A little over two weeks ago I decided I’d had enough of Facebook playing me for a punk. I deleted my small Facebook account and Ditchwalk page, and as noted earlier I felt (and still feel) no loss in doing so.
This was a personal decision. It was not a business decision. Then again one of my failings as a businessman is that I don’t have one set of morals for my customers and clients*, and another set for the people I have emotional relationships with. For that reason, if I think you’re a liar or a cheat, I’m not doing business with you even if that (potentially) hurts me more than it hurts you.
What’s been interesting to me in the aftermath of that decision is that Facebook has clearly lost control of its image. In previous instances where Facebook reneged on promises or otherwise sold out its own users, everyone (included the abused users) was eager to help Facebook recover its cachet. Now, however, I don’t see anyone coming to Facebook’s defense. In fact, there seems to be a growing trend toward stating the obvious:
Over the past month, Mark Zuckerberg, the hottest new card player in town, has overplayed his hand. Facebook is officially “out,” as in uncool, amongst partners, parents and pundits all coming to the realization that Zuckerberg and his company are – simply put – not trustworthy.
That’s a fairly calm paragraph from a rant by Jason Calcanis, which may be part of a growing pop-culture reassessment of Facebook as a company and as a phenomenon.
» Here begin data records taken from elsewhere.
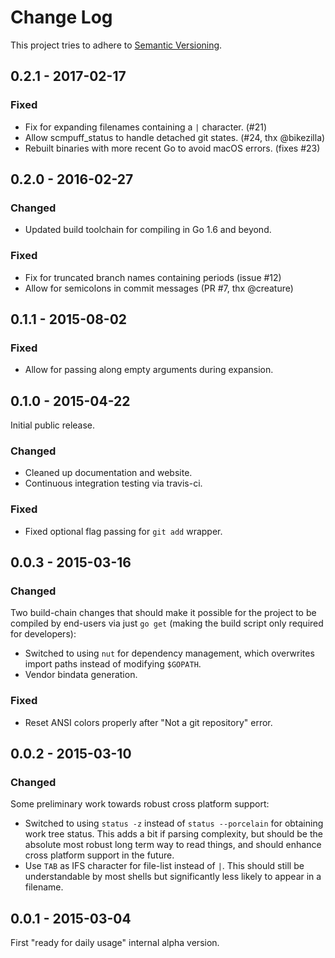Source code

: # Change Log
This project tries to adhere to [Semantic Versioning](http://semver.org/).

## 0.2.1 - 2017-02-17
### Fixed
- Fix for expanding filenames containing a `|` character. (#21)
- Allow scmpuff_status to handle detached git states. (#24, thx @bikezilla)
- Rebuilt binaries with more recent Go to avoid macOS errors. (fixes #23)

## 0.2.0 - 2016-02-27
### Changed
- Updated build toolchain for compiling in Go 1.6 and beyond.

### Fixed
- Fix for truncated branch names containing periods (issue #12)
- Allow for semicolons in commit messages (PR #7, thx @creature)


## 0.1.1 - 2015-08-02
### Fixed
- Allow for passing along empty arguments during expansion.

## 0.1.0 - 2015-04-22
Initial public release.

### Changed
- Cleaned up documentation and website.
- Continuous integration testing via travis-ci.

### Fixed
- Fixed optional flag passing for `git add` wrapper.


## 0.0.3 - 2015-03-16
### Changed
Two build-chain changes that should make it possible for the project to be
compiled by end-users via just `go get` (making the build script only required
for developers):
- Switched to using `nut` for dependency management, which overwrites import
  paths instead of modifying `$GOPATH`.
- Vendor bindata generation.

### Fixed
- Reset ANSI colors properly after "Not a git repository" error.


## 0.0.2 - 2015-03-10
### Changed
Some preliminary work towards robust cross platform support:
- Switched to using `status -z` instead of `status --porcelain` for obtaining
  work tree status.  This adds a bit if parsing complexity, but should be the
  absolute most robust long term way to read things, and should enhance cross
  platform support in the future.
- Use `TAB` as IFS character for file-list instead of `|`. This should still be
  understandable by most shells but significantly less likely to appear in a
  filename.


## 0.0.1 - 2015-03-04
First "ready for daily usage" internal alpha version.
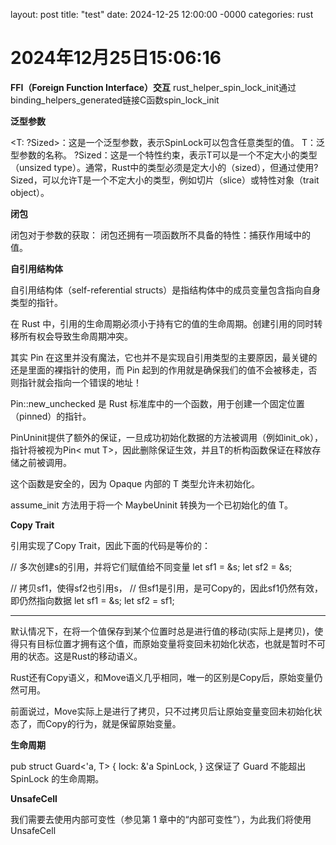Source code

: layout: post
title: "test"
date: 2024-12-25 12:00:00 -0000
categories: rust 


# 2024年12月25日15:06:16

**FFI（Foreign Function Interface）交互**
rust_helper_spin_lock_init通过binding_helpers_generated链接C函数spin_lock_init



**泛型参数**

<T: ?Sized>：这是一个泛型参数，表示SpinLock可以包含任意类型的值。
T：泛型参数的名称。
?Sized：这是一个特性约束，表示T可以是一个不定大小的类型（unsized type）。通常，Rust中的类型必须是定大小的（sized），但通过使用?Sized，可以允许T是一个不定大小的类型，例如切片（slice）或特性对象（trait object）。


**闭包**

闭包对于参数的获取：
闭包还拥有一项函数所不具备的特性：捕获作用域中的值。



**自引用结构体**

自引用结构体（self-referential structs）是指结构体中的成员变量包含指向自身类型的指针。

在 Rust 中，引用的生命周期必须小于持有它的值的生命周期。创建引用的同时转移所有权会导致生命周期冲突。

其实 Pin 在这里并没有魔法，它也并不是实现自引用类型的主要原因，最关键的还是里面的裸指针的使用，而 Pin 起到的作用就是确保我们的值不会被移走，否则指针就会指向一个错误的地址！

Pin::new_unchecked 是 Rust 标准库中的一个函数，用于创建一个固定位置（pinned）的指针。

PinUninit提供了额外的保证，一旦成功初始化数据的方法被调用（例如init_ok），指针将被视为Pin< mut T>，因此删除保证生效，并且T的析构函数保证在释放存储之前被调用。

这个函数是安全的，因为 Opaque 内部的 T 类型允许未初始化。

assume_init 方法用于将一个 MaybeUninit<T> 转换为一个已初始化的值 T。


**Copy Trait**

引用实现了Copy Trait，因此下面的代码是等价的：

// 多次创建s的引用，并将它们赋值给不同变量
let sf1 = &s;
let sf2 = &s;

// 拷贝sf1，使得sf2也引用s，
// 但sf1是引用，是可Copy的，因此sf1仍然有效，即仍然指向数据
let sf1 = &s;
let sf2 = sf1;

---

默认情况下，在将一个值保存到某个位置时总是进行值的移动(实际上是拷贝)，使得只有目标位置才拥有这个值，而原始变量将变回未初始化状态，也就是暂时不可用的状态。这是Rust的移动语义。

Rust还有Copy语义，和Move语义几乎相同，唯一的区别是Copy后，原始变量仍然可用。

前面说过，Move实际上是进行了拷贝，只不过拷贝后让原始变量变回未初始化状态了，而Copy的行为，就是保留原始变量。


**生命周期**

pub struct Guard<'a, T> {
    lock: &'a SpinLock<T>,
}
这保证了 Guard 不能超出 SpinLock 的生命周期。


**UnsafeCell**

我们需要去使用内部可变性（参见第 1 章中的“内部可变性”），为此我们将使用 UnsafeCell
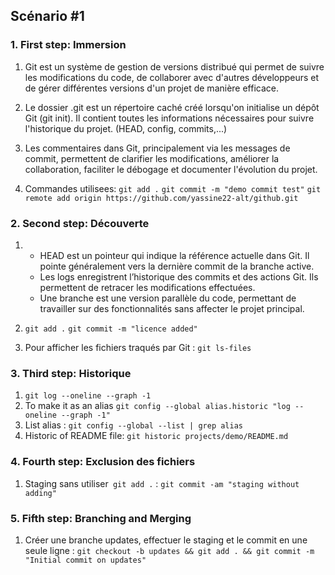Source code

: ## Scénario #1

### 1. First step: Immersion
1) Git est un système de gestion de versions distribué qui permet de suivre les modifications du code, de collaborer avec d'autres développeurs et de gérer différentes versions d'un projet de manière efficace.

2) Le dossier .git est un répertoire caché créé lorsqu'on initialise un dépôt Git (git init). Il contient toutes les informations nécessaires pour suivre l'historique du projet. (HEAD, config, commits,...)

3) Les commentaires dans Git, principalement via les messages de commit, permettent de clarifier les modifications, améliorer la collaboration, faciliter le débogage et documenter l'évolution du projet.

4) Commandes utilisees: 
`git add .`
`git commit -m "demo commit test"`
`git remote add origin https://github.com/yassine22-alt/github.git`

### 2. Second step: Découverte

1) - HEAD est un pointeur qui indique la référence actuelle dans Git. Il pointe généralement vers la dernière commit de la branche active.
   - Les logs enregistrent l’historique des commits et des actions Git. Ils permettent de retracer les modifications effectuées.
   - Une branche est une version parallèle du code, permettant de     travailler sur des fonctionnalités sans affecter le projet principal.
2) `git add .`
`git commit -m "licence added"`

3) Pour afficher les fichiers traqués par Git : `git ls-files`


### 3. Third step: Historique
1) `git log --oneline --graph -1`
2) To make it as an alias `git config --global alias.historic "log --oneline --graph -1"`
3) List alias : `git config --global --list | grep alias`
4) Historic of README file: `git historic projects/demo/README.md`


### 4. Fourth step: Exclusion des fichiers
1) Staging sans utiliser` git add .` : `git commit -am "staging without adding"`


### 5. Fifth step: Branching and Merging
1) Créer une branche updates, effectuer le staging et le commit en une seule ligne : `git checkout -b updates && git add . && git commit -m "Initial commit on updates"
` 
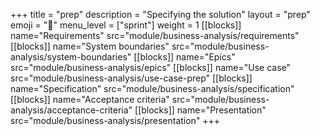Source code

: +++
title = "prep"
description = "Specifying the solution"
layout = "prep"
emoji = "📅"
menu_level = ["sprint"]
weight = 1
[[blocks]]
name="Requirements"
src="module/business-analysis/requirements"
[[blocks]]
name="System boundaries"
src="module/business-analysis/system-boundaries"
[[blocks]]
name="Epics"
src="module/business-analysis/epics"
[[blocks]]
name="Use case"
src="module/business-analysis/use-case-prep"
[[blocks]]
name="Specification"
src="module/business-analysis/specification"
[[blocks]]
name="Acceptance criteria"
src="module/business-analysis/acceptance-criteria"
[[blocks]]
name="Presentation"
src="module/business-analysis/presentation"
+++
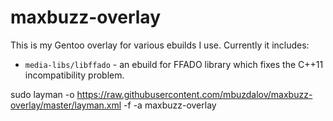 # maxbuzz-overlay
This is my Gentoo overlay for various ebuilds I use. Currently it includes:

* `media-libs/libffado` - an ebuild for FFADO library which fixes the C++11 incompatibility problem.

sudo layman -o https://raw.githubusercontent.com/mbuzdalov/maxbuzz-overlay/master/layman.xml -f -a maxbuzz-overlay
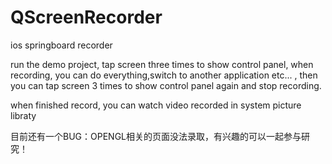# QScreenRecorder
ios springboard recorder

run the demo project, tap screen three times to show control panel, when recording, you can do everything,switch to another application etc... , then you can tap screen 3 times to show control panel again and stop recording.

when finished record, you can watch video recorded in system picture libraty

目前还有一个BUG：OPENGL相关的页面没法录取，有兴趣的可以一起参与研究！
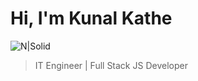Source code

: # Hi, I'm Kunal Kathe

![N|Solid](https://images.pexels.com/photos/5483077/pexels-photo-5483077.jpeg?auto=compress&cs=tinysrgb&dpr=1&w=500)
> IT Engineer | Full Stack JS Developer
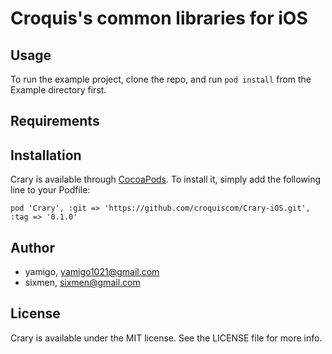 # Croquis's common libraries for iOS

## Usage

To run the example project, clone the repo, and run `pod install` from the Example directory first.

## Requirements

## Installation

Crary is available through [CocoaPods](http://cocoapods.org). To install
it, simply add the following line to your Podfile:

    pod 'Crary', :git => 'https://github.com/croquiscom/Crary-iOS.git', :tag => '0.1.0'

## Author

* yamigo, yamigo1021@gmail.com
* sixmen, sixmen@gmail.com

## License

Crary is available under the MIT license. See the LICENSE file for more info.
When you’re at the top, there’s often nowhere to go but down — and plenty of people who would like to see you head that way.
I don’t know anything about Calcanis or the veracity of his views, but the very fact that he A) wrote such an evisceration and B) had so much Facebook-supplied ammunition to do it with is not a good sign for Facebook. I have serious questions about everything from Facebook’s ethical stance to its code base, but Calcanis pulls back the curtain and points directly at Facebook’s founder, Mark Zuckerberg:
Last year, when I realized that Zuckerberg was an amoral, Asperger’s-like entrepreneur, I told Zynga CEO Mark Pincus that Zuckerberg would try and slit his throat. I knew this because I watched Zuckerberg screw over his users again and again in terms of privacy, and I heard about the stories of him screwing over his former employers at ConnectU and his early partners at Facebook.
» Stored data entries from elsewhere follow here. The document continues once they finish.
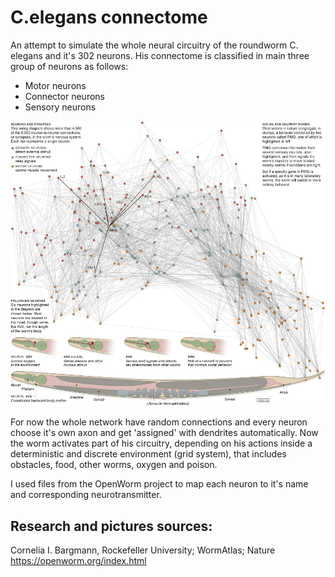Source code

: # C.elegans connectome
An attempt to simulate the whole neural circuitry of the roundworm C. elegans and it's 302 neurons. 
His connectome is classified in main three group of neurons as follows:

- Motor neurons
- Connector neurons
- Sensory neurons

![Image description](images/celegans_neural_map.jpg)

For now the whole network have random connections and every neuron choose it's own axon and get 'assigned' with dendrites automatically. Now the worm activates part of his circuitry, depending on his actions inside a deterministic and discrete environment (grid system), that includes obstacles, food, other worms, oxygen and poison.

I used files from the OpenWorm project to map each neuron to it's name and corresponding neurotransmitter.

## Research and pictures sources:
Cornelia I. Bargmann, Rockefeller University; WormAtlas; Nature  
https://openworm.org/index.html
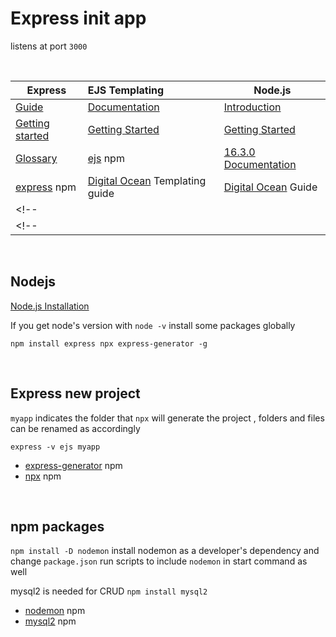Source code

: # Express init app

listens at port `3000`

<br>

| Express  |  EJS Templating  | Node.js |
|------------------------|:---------------------------------| ---------|
| [Guide](https://expressjs.com/en/guide/routing.html) | [Documentation](https://ejs.co/#docs)  | [Introduction](https://nodejs.dev/learn) |
| [Getting started](https://expressjs.com/en/starter/installing.html)| [Getting Started](https://ejs.co/#install) | [Getting Started](https://nodejs.org/en/docs/guides/getting-started-guide/) |
| [Glossary](https://expressjs.com/en/resources/glossary.html) | [ejs](https://www.npmjs.com/package/ejs) npm | [16.3.0 Documentation](https://nodejs.org/api/all.html)|
| [express](https://www.npmjs.com/package/express) npm | [Digital Ocean](https://www.digitalocean.com/community/tutorials/how-to-use-ejs-to-template-your-node-application) Templating guide | [Digital Ocean](https://www.digitalocean.com/community/tutorials/how-to-write-and-run-your-first-program-in-node-js) Guide   |
<!-- | | | -->
<!-- | | | -->

<br>

## Nodejs

[Node.js Installation](https://nodejs.org/en/download/)

If you get node's version with `node -v` install some packages globally

`npm install express npx express-generator -g`

<br>

## Express new project

 `myapp` indicates the folder that `npx` will generate the project , folders and files can be renamed as accordingly

`express -v ejs myapp`

- [express-generator](https://www.npmjs.com/package/express-generator) npm 
- [npx](https://www.npmjs.com/package/npx) npm

<br>

## npm packages

`npm install -D nodemon` install nodemon as a developer's dependency and change `package.json` run scripts to include `nodemon` in start command as well


mysql2 is needed for CRUD `npm install mysql2`

- [nodemon](https://www.npmjs.com/package/nodemon) npm
- [mysql2](https://www.npmjs.com/package/mysql2) npm

<br>






<!-- 
|  tables  |      aree     | coool |
|----------|:-------------:|------:|
|   col 1  |     col 1     |   $   |
|   col 2  |     col 2     |   $   |
|   col 3  |     col 3     |   $   | -->


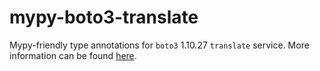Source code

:# mypy-boto3-translate

Mypy-friendly type annotations for `boto3` 1.10.27 `translate` service.
More information can be found [here](https://github.com/vemel/mypy_boto3).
It is, of course, quote possible for famous people to have more than one extant persona. Michael Jackson was, at one and the same time, both the King of Pop and a crazy person who liked sleeping with other people’s children. The trick is in not trying to resolve the disparity.
Mark Zuckerberg may be a visionary. Part of his vision may include (or even derive from) an immoral and abusive attitude about other people’s ideas, content, privacy and money. The fact that this second persona now seems to be taking hold is neither surprising to me nor overdue: it’s simply a function of the choices that Zuckerberg has made.
My concern still rests with Facebook’s users, and particularly their underage users. It seems to me that only good can come from a Facebook backlash in which users — and particularly young users — decide that Facebook presents too many risks, or that Facebook is simply no longer cool.
In any case, I think it’s now clear that trusting Facebook is a mistake.
Update: I chose to delete — as opposed to deactivate — my Facebook account. Even as I did so, I didn’t believe that Facebook would erase my data, because that’s pretty much all that Facebook has to leverage. Apparently my deeply cynical view of Facebook was not so far from the truth.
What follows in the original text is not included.